De nombreux pays africains ont dénoncé l’offensive aérienne perpétrée par Israël et qui a touché, dans la nuit de samedi à dimanche, le village de Cana, dans le Sud du Liban. Cette attaque, qui a fait une cinquantaine de victimes, pour la plupart des enfants, est la plus meurtrière depuis le début de l’offensive lancée par Tsahal contre le Hezbollah dans le Sud Liban.
Par Louise Simondet
Stupeur et indignation… Le monde s’est réveillé dimanche avec la vision du carnage de Cana, dans le Sud Liban. Le continent africain, et en particulier les pays musulmans, ont été particulièrement choqués par cette boucherie qui a fait plus d’une cinquantaine de victimes. Des civils, dont principalement des enfants, sont décédés suite aux bombardements intenses de l’armée israélienne sur le village de Cana, situé à l’est de la ville côtière de Tyr. Dans la nuit de samedi à dimanche, l’aviation de Tsahal a ciblé, entre autres, un immeuble de trois étages où la population s’était réfugiée quelques heures plus tôt. Cette attaque est la plus meurtrière depuis le début des hostilités dans le Sud du Liban, déclenchées par l’enlèvement de deux soldats israéliens et la mort de huit autres dans une attaque transfrontalière, perpétrée par le Hezbollah, il y a une vingtaine de jours. Israël avait décidé dimanche de suspendre son offensive aérienne, laissant un répit de 48 heures pour permettre à la population libanaise de cette région d’évacuer.

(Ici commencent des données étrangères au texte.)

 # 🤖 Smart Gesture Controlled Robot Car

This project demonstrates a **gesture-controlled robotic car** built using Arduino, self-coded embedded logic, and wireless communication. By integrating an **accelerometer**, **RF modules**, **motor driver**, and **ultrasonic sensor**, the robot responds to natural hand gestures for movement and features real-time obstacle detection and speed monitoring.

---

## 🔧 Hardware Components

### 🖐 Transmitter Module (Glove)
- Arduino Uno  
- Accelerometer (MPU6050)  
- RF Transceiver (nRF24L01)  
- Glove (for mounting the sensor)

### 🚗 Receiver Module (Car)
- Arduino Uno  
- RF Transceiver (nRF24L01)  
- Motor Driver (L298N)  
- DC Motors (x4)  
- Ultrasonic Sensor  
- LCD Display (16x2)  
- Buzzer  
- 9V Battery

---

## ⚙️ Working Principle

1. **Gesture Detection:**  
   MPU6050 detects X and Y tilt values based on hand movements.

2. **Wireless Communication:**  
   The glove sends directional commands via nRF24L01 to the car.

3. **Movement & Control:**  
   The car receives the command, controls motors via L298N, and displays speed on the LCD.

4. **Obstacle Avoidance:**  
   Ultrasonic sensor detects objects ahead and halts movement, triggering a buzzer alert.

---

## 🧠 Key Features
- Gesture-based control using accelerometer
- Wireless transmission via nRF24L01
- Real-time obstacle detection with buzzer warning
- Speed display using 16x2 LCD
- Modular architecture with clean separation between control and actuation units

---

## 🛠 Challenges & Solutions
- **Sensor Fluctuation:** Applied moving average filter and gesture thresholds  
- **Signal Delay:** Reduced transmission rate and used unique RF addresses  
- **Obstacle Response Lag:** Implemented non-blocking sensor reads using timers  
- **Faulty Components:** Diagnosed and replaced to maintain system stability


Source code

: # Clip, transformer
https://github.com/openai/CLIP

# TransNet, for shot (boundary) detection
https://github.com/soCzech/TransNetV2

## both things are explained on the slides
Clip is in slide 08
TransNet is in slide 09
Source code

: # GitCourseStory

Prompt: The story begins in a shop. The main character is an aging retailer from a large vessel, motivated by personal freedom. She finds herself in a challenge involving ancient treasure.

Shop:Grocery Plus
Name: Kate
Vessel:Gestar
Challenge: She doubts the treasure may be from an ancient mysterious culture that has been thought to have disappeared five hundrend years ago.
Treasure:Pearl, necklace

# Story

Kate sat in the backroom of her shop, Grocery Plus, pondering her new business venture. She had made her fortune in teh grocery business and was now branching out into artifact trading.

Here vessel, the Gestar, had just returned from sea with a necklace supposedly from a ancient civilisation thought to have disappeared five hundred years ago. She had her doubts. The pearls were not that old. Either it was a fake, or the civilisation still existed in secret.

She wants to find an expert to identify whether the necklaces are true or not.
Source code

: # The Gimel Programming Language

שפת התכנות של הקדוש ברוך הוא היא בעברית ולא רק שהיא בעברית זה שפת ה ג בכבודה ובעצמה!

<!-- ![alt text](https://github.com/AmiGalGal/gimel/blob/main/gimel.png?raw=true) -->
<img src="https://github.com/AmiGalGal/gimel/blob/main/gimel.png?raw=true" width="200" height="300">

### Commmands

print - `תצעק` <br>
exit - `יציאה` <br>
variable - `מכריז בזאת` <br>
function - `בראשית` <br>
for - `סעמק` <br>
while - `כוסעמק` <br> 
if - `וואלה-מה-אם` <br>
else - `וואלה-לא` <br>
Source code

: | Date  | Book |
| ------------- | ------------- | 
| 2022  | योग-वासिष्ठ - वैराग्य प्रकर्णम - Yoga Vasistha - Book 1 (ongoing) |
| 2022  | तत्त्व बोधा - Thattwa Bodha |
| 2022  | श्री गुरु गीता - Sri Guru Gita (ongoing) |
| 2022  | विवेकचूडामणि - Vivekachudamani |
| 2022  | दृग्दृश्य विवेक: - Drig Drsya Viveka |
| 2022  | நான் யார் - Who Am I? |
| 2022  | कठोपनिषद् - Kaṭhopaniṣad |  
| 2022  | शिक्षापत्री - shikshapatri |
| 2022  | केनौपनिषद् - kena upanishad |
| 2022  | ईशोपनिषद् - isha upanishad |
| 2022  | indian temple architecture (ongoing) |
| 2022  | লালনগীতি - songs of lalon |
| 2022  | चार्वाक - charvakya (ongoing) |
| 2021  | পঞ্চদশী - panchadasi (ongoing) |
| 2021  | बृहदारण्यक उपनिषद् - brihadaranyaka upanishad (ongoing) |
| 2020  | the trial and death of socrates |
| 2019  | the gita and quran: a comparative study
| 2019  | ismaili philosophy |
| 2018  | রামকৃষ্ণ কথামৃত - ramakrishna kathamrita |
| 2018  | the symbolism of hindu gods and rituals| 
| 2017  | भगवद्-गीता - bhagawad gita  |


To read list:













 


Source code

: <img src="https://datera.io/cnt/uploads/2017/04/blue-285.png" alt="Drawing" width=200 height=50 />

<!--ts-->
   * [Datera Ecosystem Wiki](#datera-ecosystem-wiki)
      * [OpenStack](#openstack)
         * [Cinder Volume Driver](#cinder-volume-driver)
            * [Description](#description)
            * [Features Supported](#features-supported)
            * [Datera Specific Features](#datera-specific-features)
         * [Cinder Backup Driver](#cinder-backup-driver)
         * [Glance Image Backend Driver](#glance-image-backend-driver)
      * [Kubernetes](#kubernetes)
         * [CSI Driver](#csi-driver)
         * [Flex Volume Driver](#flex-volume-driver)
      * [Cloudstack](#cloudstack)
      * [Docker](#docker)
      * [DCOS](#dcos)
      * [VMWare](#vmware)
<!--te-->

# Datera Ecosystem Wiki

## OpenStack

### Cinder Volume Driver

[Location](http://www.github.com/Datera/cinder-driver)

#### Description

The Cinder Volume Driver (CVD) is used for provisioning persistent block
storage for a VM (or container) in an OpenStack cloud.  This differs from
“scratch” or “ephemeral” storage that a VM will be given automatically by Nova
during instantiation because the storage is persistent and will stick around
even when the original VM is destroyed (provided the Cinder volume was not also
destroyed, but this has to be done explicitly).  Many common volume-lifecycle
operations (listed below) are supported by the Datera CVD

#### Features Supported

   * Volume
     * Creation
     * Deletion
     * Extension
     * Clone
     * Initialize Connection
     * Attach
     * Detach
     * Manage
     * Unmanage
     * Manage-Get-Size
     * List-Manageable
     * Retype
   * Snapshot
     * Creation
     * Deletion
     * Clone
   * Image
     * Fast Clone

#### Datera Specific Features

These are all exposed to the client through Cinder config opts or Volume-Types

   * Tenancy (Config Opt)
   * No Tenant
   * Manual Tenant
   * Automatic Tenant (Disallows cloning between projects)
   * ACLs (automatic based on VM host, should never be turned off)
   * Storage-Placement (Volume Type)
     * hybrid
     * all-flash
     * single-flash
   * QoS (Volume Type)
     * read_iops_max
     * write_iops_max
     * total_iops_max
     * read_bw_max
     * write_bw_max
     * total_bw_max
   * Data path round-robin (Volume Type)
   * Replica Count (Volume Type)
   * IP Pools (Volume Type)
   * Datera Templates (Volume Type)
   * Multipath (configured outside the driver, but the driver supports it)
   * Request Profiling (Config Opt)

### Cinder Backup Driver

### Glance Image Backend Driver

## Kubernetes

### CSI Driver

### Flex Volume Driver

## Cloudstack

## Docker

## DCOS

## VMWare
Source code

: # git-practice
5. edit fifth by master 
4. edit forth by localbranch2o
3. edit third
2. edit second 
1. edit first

Mais la trêve fut de courte durée puisque l’aviation israélienne aurait lancé lundi après-midi des attaques dans le secteur du village de Taybeth, toujours dans le sud du Liban, rapporte LCI. Le gouvernement israélien a exclu tout cessez-le-feu et n’entend pas relâcher la pression sur le groupe terroriste chiite. Tel-Aviv a averti qu’elle se réservait le droit de continuer d’attaquer d’éventuels commandos du Hezbollah. L’autorité israélienne a tout de même exprimé des « regrets » face au bombardement de Cana, mais a rejeté la faute sur la mouvance terroriste en affirmant que le village était le refuge de combattants chiites qui se servaient de la population pour se fondre dans la masse. Face à ces massacres, le Liban, choqué, accuse Israël de « crimes contre l’humanité » et de « crimes de guerre », rapporte l’AFP. Quant au Hezbollah, il a promis des représailles. La tragédie de Cana a provoqué la réprobation de la communauté internationale et déclenché des manifestations aux quatre coins du monde. De nombreux pays d’Afrique ont fait part de leur soutien au Liban et condamné vigoureusement ce raid aérien.
Réactions unanimes en Afrique
Un deuil national a été observé lundi au Liban en mémoire des victimes de Cana. La Tunisie, quant à elle, a décrété un deuil de trois jours. La chaîne publique tunisienne, Canal 7, a interrompu ses programmes pour diffuser en boucle des versets du Coran, alors qu’au même moment, les drapeaux étaient mis en berne sur les bâtiments officiels, rapporte l’AP. Les manifestations culturelles et artistiques ont été annulées durant la période de deuil. La Tunisie s’était dit dimanche « profondément choquée et consternée », par l’attaque aérienne meurtrière. Que ce soit en Tunisie, à l’île Maurice, en Algérie ou en Afrique du Sud, le credo est le même. Ces attaques sont vivement condamnées et les gouvernements africains demandent pour la plupart un cessez-le-feu immédiat.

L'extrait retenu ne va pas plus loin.